There was a great sob for Liza in the heart of the humor of that situation; and trying no longer to conceal her sorrow at her lover’s relapse into drinking habits, she laid her head on Rotha’s breast and wept outright.
“We must go to Mrs. Ray; she’ll be lonely, poor old thing,” said Rotha, drying Liza’s eyes; “besides, she hasn’t had her supper, you know.”
The girls left the dairy, where the churning had made small progress as yet, and went through the kitchen towards the room where the Dame of Shoulthwaite lay in that long silence which had begun sooner with her than with others.
As they passed towards the invalid’s room, Mrs. Garth came in at the porch. It was that lady’s first visit for years, and her advent on this occasion seemed to the girls to forebode some ill. But her manner had undergone an extraordinary transformation. Her spiteful tone was gone, and the look of sourness, which had often suggested to Liza her affinity to the plums that grew in her own garden, had given place to what seemed to be a look of extreme benevolence.
“It’s slashy and cold, but I’ve come to see my old neighbor,” she said. “I’m sure I’ve suffered lang and sair ower her affliction, poor body.”
Without much show of welcome from Rotha, the three women went into Mrs. Ray’s room and sat down.
“Poor body, who wad have thought it?” said Mrs. Garth, putting her apron to her eye as she looked up at the vacant gaze in the eyes of the sufferer. “I care not now how soon my awn glass may run out. I’ve so fret myself ower this mischance that the wrinkles’ll soon come.”
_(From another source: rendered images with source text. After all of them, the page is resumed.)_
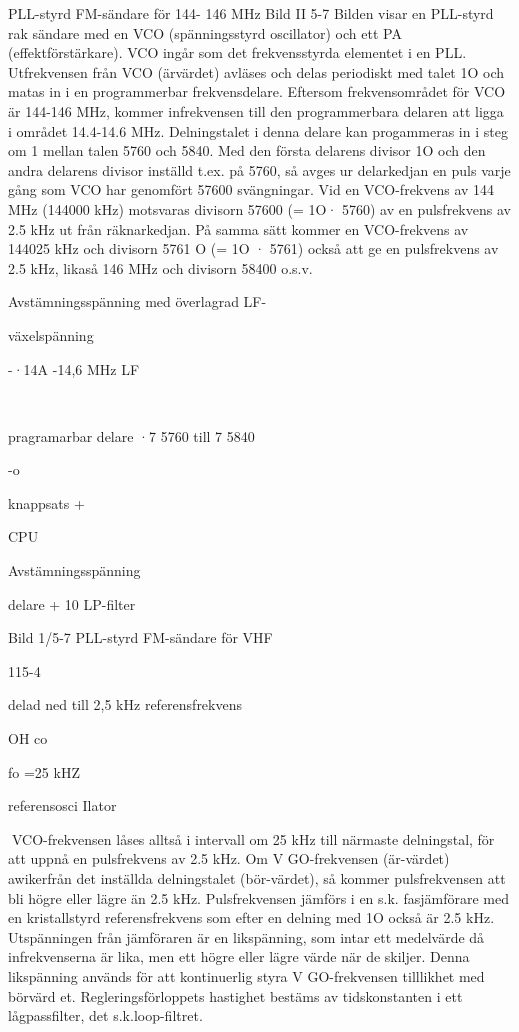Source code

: PLL-styrd FM-sändare för 144- 146 MHz
Bild II 5-7
Bilden visar en PLL-styrd rak sändare med
en VCO (spänningsstyrd oscillator) och ett
PA (effektförstärkare).
VCO ingår som det frekvensstyrda elementet i en PLL. Utfrekvensen från VCO (ärvärdet) avläses och delas periodiskt med
talet 1O och matas in i en programmerbar
frekvensdelare. Eftersom frekvensområdet
för VCO är 144-146 MHz, kommer infrekvensen till den programmerbara delaren att
ligga i området 14.4-14.6 MHz. Delningstalet i denna delare kan progammeras in i steg
om 1 mellan talen 5760 och 5840.
Med den första delarens divisor 1O och
den andra delarens divisor inställd t.ex. på
5760, så avges ur delarkedjan en puls varje
gång som VCO har genomfört 57600 svängningar. Vid en VCO-frekvens av 144 MHz
(144000 kHz) motsvaras divisorn 57600 (=
1O· 5760) av en pulsfrekvens av 2.5 kHz ut
från räknarkedjan. På samma sätt kommer
en VCO-frekvens av 144025 kHz och divisorn 5761 O (= 1O · 5761) också att ge en
pulsfrekvens av 2.5 kHz, likaså 146 MHz
och divisorn 58400 o.s.v.

Avstämningsspänning
med överlagrad LF-

växelspänning

-·14A -14,6 MHz
LF

~

pragramarbar delare
·7 5760 till 7 5840

-o

knappsats
+

CPU

Avstämningsspänning

delare + 10
LP-filter

Bild 1/5-7 PLL-styrd FM-sändare för VHF

115-4

delad ned till 2,5 kHz
referensfrekvens

OH
co

fo =25 kHZ

referensosci Ilator

VCO-frekvensen låses alltså i intervall
om 25 kHz till närmaste delningstal, för att
uppnå en pulsfrekvens av 2.5 kHz. Om
V GO-frekvensen (är-värdet) awikerfrån det
inställda delningstalet (bör-värdet), så kommer pulsfrekvensen att bli högre eller lägre
än 2.5 kHz.
Pulsfrekvensen jämförs i en s.k. fasjämförare med en kristallstyrd referensfrekvens
som efter en delning med 1O också är 2.5
kHz. Utspänningen från jämföraren är en
likspänning, som intar ett medelvärde då
infrekvenserna är lika, men ett högre eller
lägre värde när de skiljer. Denna likspänning
används för att kontinuerlig styra V GO-frekvensen tilllikhet med börvärd et. Regleringsförloppets hastighet bestäms av tidskonstanten i ett lågpassfilter, det s.k.loop-filtret.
“She needn’t wait much for them if she’s anxious to be off,” whispered Liza to Rotha.
“Yes,” continues Mrs. Garth, in her melancholy soliloquy, “I fret mysel’ the lee-lang day.”
“She’s a deal over slape and smooth,” whispered Liza again. “What’s it all about? There’s something in the wind, mind me.”
“The good dear old creatur; and there’s no knowin’ now if she’s provided for; there’s no knowin’ it, I say, is there?”
To this appeal neither of the girls showed any disposition to respond. Mrs. Garth thereupon applied the apron once more to her eye, and continued: “Who wad have thought she could have been brought down so low, she as held her head so high.”
“So she did, did she! Never heard on it,” Liza broke in.
Not noticing the interruption, Mrs. Garth continued: “And now, who knows but she may come down lower yet—who knows but she may?”